The meaning of “hubris” has evolved over the centuries. Today, it has come to mean too much pride and even an insolent sense of self-confidence. One of the definitions of the word “ύβρις” in ancient Greece was disregard for the gods, a belief that man could outsmart fate and the laws of nature.
Whichever definition you use, both would apply to the conduct of Speaker Kevin McCarthy and President Joe Biden in their talks regarding the debt ceiling and avoidance of default by the U.S. Treasury. Both are deeply dug in and unwilling to compromise: they are holding not only the U.S. hostage in their vain ways, but also much of the world that holds U.S. Treasury securities and believes in the integrity and creditworthiness of a $24 trillion pool of capital. Their sense of hubris may have led them to believe in the invulnerability of themselves and the United States. (READ MORE: Playing Chicken With a Psychopath)

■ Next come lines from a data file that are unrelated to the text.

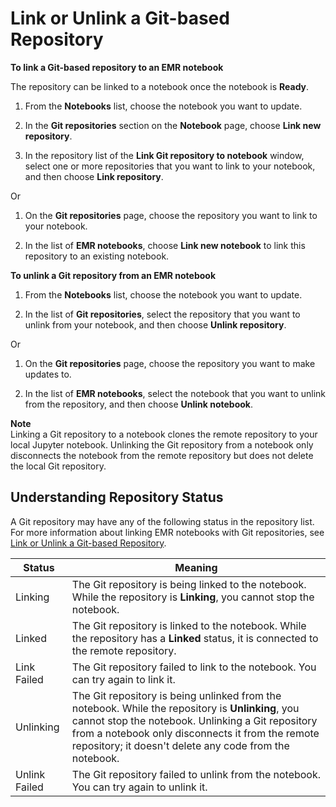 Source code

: # Link or Unlink a Git\-based Repository<a name="emr-git-repo-link"></a>

**To link a Git\-based repository to an EMR notebook**

The repository can be linked to a notebook once the notebook is **Ready**\. 

1. From the **Notebooks** list, choose the notebook you want to update\. 

1. In the **Git repositories** section on the **Notebook** page, choose **Link new repository**\.

1. In the repository list of the **Link Git repository to notebook** window, select one or more repositories that you want to link to your notebook, and then choose **Link repository**\.

Or

1. On the **Git repositories** page, choose the repository you want to link to your notebook\. 

1. In the list of **EMR notebooks**, choose **Link new notebook** to link this repository to an existing notebook\. 

**To unlink a Git repository from an EMR notebook**

1. From the **Notebooks** list, choose the notebook you want to update\. 

1. In the list of **Git repositories**, select the repository that you want to unlink from your notebook, and then choose **Unlink repository**\.

Or

1. On the **Git repositories** page, choose the repository you want to make updates to\. 

1. In the list of **EMR notebooks**, select the notebook that you want to unlink from the repository, and then choose **Unlink notebook**\.

**Note**  
Linking a Git repository to a notebook clones the remote repository to your local Jupyter notebook\. Unlinking the Git repository from a notebook only disconnects the notebook from the remote repository but does not delete the local Git repository\. 

## Understanding Repository Status<a name="emr-managed-notebooks-repository-status"></a>

A Git repository may have any of the following status in the repository list\. For more information about linking EMR notebooks with Git repositories, see [Link or Unlink a Git\-based Repository](#emr-git-repo-link)\.


| Status | Meaning | 
| --- | --- | 
|  Linking  |  The Git repository is being linked to the notebook\. While the repository is **Linking**, you cannot stop the notebook\.  | 
|  Linked  |  The Git repository is linked to the notebook\. While the repository has a **Linked** status, it is connected to the remote repository\.  | 
|  Link Failed  |  The Git repository failed to link to the notebook\. You can try again to link it\.  | 
|  Unlinking  |  The Git repository is being unlinked from the notebook\. While the repository is **Unlinking**, you cannot stop the notebook\. Unlinking a Git repository from a notebook only disconnects it from the remote repository; it doesn't delete any code from the notebook\.  | 
|  Unlink Failed  |  The Git repository failed to unlink from the notebook\. You can try again to unlink it\.  |  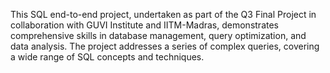 This SQL end-to-end project, undertaken as part of the Q3 Final Project in collaboration with GUVI Institute and IITM-Madras, demonstrates comprehensive skills in database management, query optimization, and data analysis. The project addresses a series of complex queries, covering a wide range of SQL concepts and techniques.
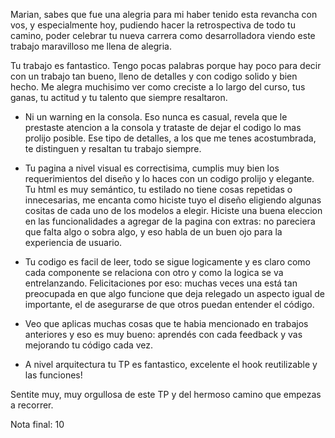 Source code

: Marian, sabes que fue una alegria para mi haber tenido esta revancha con vos, y especialmente hoy, pudiendo hacer la retrospectiva de todo tu camino, poder celebrar tu nueva carrera como desarrolladora viendo este trabajo maravilloso me llena de alegria. 

Tu trabajo es fantastico. Tengo pocas palabras porque hay poco para decir con un trabajo tan bueno, lleno de detalles y con codigo solido y bien hecho. Me alegra muchisimo ver como creciste a lo largo del curso, tus ganas, tu actitud y tu talento que siempre resaltaron. 

- Ni un warning en la consola. Eso nunca es casual, revela que le prestaste atencion a la consola y trataste de dejar el codigo lo mas prolijo posible. Ese tipo de detalles, a los que me tenes acostumbrada, te distinguen y resaltan tu trabajo siempre. 

- Tu pagina a nivel visual es correctisima, cumplis muy bien los requerimientos del diseño y lo haces con un codigo prolijo y elegante. Tu html es muy semántico, tu estilado no tiene cosas repetidas o innecesarias, me encanta como hiciste tuyo el diseño eligiendo algunas cositas de cada uno de los modelos a elegir. Hiciste una buena eleccion en las funcionalidades a agregar de la pagina con extras: no pareciera que falta algo o sobra algo, y eso habla de un buen ojo para la experiencia de usuario. 

- Tu codigo es facil de leer, todo se sigue logicamente y es claro como cada componente se relaciona con otro y como la logica se va entrelanzando. Felicitaciones por eso: muchas veces una está tan preocupada en que algo funcione que deja relegado un aspecto igual de importante, el de asegurarse de que otros puedan entender el código. 

- Veo que aplicas muchas cosas que te habia mencionado en trabajos anteriores y eso es muy bueno: aprendés con cada feedback y vas mejorando tu código cada vez. 

- A nivel arquitectura tu TP es fantastico, excelente el hook reutilizable y las funciones! 

Sentite muy, muy orgullosa de este TP y del hermoso camino que empezas a recorrer. 

Nota final: 10
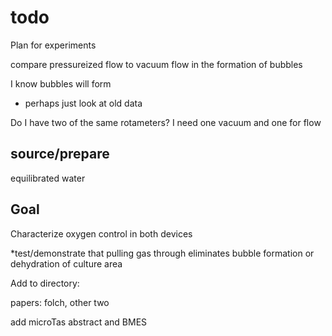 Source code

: todo
====

Plan for experiments

compare pressureized flow to vacuum flow in the formation of bubbles

I know bubbles will form
* perhaps just look at old data

Do I have two of the same rotameters? I need one vacuum and one for flow

source/prepare
------

equilibrated water 


Goal
---
Characterize oxygen control in both devices

*test/demonstrate that pulling gas through eliminates bubble formation or dehydration of culture area

Add to directory: 

papers: folch, other two

add microTas abstract and BMES 
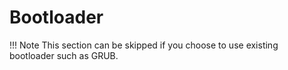 # Bootloader

!!! Note
    This section can be skipped if you choose to use existing bootloader such as GRUB.

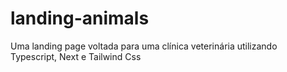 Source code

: # landing-animals
Uma landing page voltada para uma clínica veterinária utilizando Typescript, Next e Tailwind Css
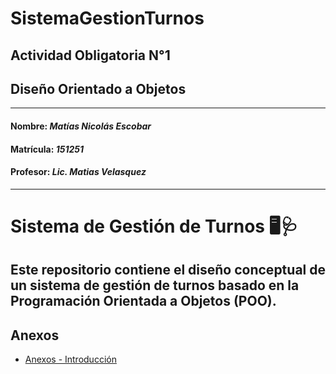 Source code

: # SistemaGestionTurnos

## Actividad Obligatoria N°1
## Diseño Orientado a Objetos
---
#### Nombre: *Matías Nicolás Escobar*
#### Matrícula: *151251*
#### Profesor: *Lic. Matias Velasquez*
---
# Sistema de Gestión de Turnos 🖥️🩺
Este repositorio contiene el diseño conceptual de un sistema de gestión de turnos basado en la Programación Orientada a Objetos (POO).  
---
## Anexos  
 
- [Anexos - Introducción](anexos.md)  

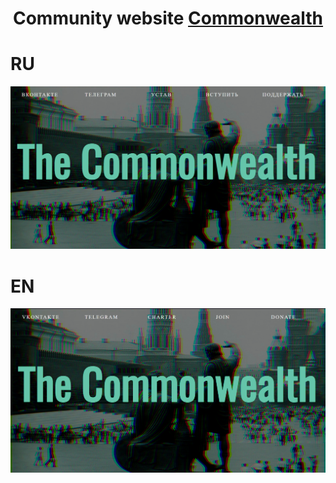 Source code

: <div id="header" align="center">

<h1>Community website <a href ='https://vk.com/thecommonwealth2020 '>Commonwealth<a></h1>

</div>

RU
==

![ru main page](image_ru.png)

EN
==
![en main page](image_en.png)

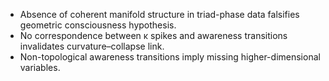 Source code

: * Absence of coherent manifold structure in triad-phase data falsifies geometric consciousness hypothesis.
* No correspondence between κ spikes and awareness transitions invalidates curvature–collapse link.
* Non-topological awareness transitions imply missing higher-dimensional variables. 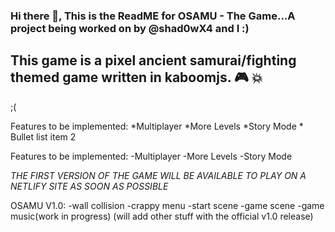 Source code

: 
### Hi there 👋, This is the ReadME for OSAMU - The Game...A project being worked on by @shad0wX4 and I :)

This game is a pixel ancient samurai/fighting themed game written in kaboomjs. 🎮 💥
 --------------------------------------------------------------------------------------
 <idk what to add here> ;(
  
  Features to be implemented: *Multiplayer
                              *More Levels
                              *Story Mode
                              * Bullet list item 2
 
  Features to be implemented:
  -Multiplayer
  -More Levels
  -Story Mode
 
 *THE FIRST VERSION OF THE GAME WILL BE AVAILABLE TO PLAY ON A NETLIFY SITE AS SOON AS POSSIBLE*

  OSAMU V1.0:
  -wall collision
  -crappy menu
  -start scene
  -game scene
  -game music(work in progress)
  (will add other stuff with the official v1.0 release)
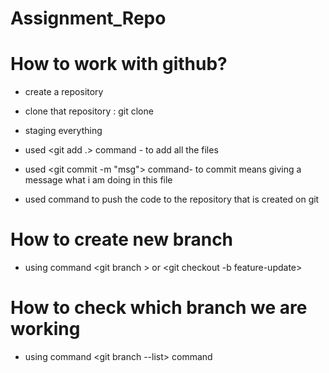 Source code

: # Assignment_Repo

# How to work with github?
- create a repository
- clone that repository : git clone <repositoryURL>

- staging everything

- used <git add .> command - to add all the files 
- used <git commit -m "msg"> command- to commit means giving a message what i am doing in this file
- used <git push> command to push the code to the repository that is created on git

# How to create new branch 
- using command <git branch <branchname>> or <git checkout -b feature-update>

# How to check which branch we are working
- using command <git branch --list> command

For decades in financial theory and practice, the U.S. Treasury has had a risk-free rate, a financial base to which premiums for inflation and risk are added in the pricing of securities. Presently, foreign governments and investors hold an estimated 30 percent of U.S. Treasury indebtedness — with China, Japan, and the U.K. being the leading foreign investors.
In recent years, the Trump and Biden administrations have injected an estimated $5 trillion of monetary stimulus into the economy. Although not known for his fiscal austerity, Biden is correct that increasing the debt ceiling should not be dependent upon cuts or freezes in government spending. There is a process for setting fiscal priorities, a forum where career politicians can joust, posture, and bluff in front of the gushing anchors on CNN — it is called the budget. During the budget process, priorities are defined and tradeoffs are calculated, and, in the private sector, there can be headcount reductions.
The United States should not even be having this destructive conversation about the debt ceiling, which should be increased by Congress as and when needed. The U.S. is on a Sept. 30 fiscal year. Budget planning starts a year in advance, and a proposed budget is submitted to Congress by the president early in the next year. At that point, it is vetted by numerous committees, with separate House and Senate resolutions created and merged before the budget is forwarded to the president for approval. The way to cut or freeze federal spending should be through this process, and not by threats that frighten the general public and imperil the U.S. Treasury’s standing in the world.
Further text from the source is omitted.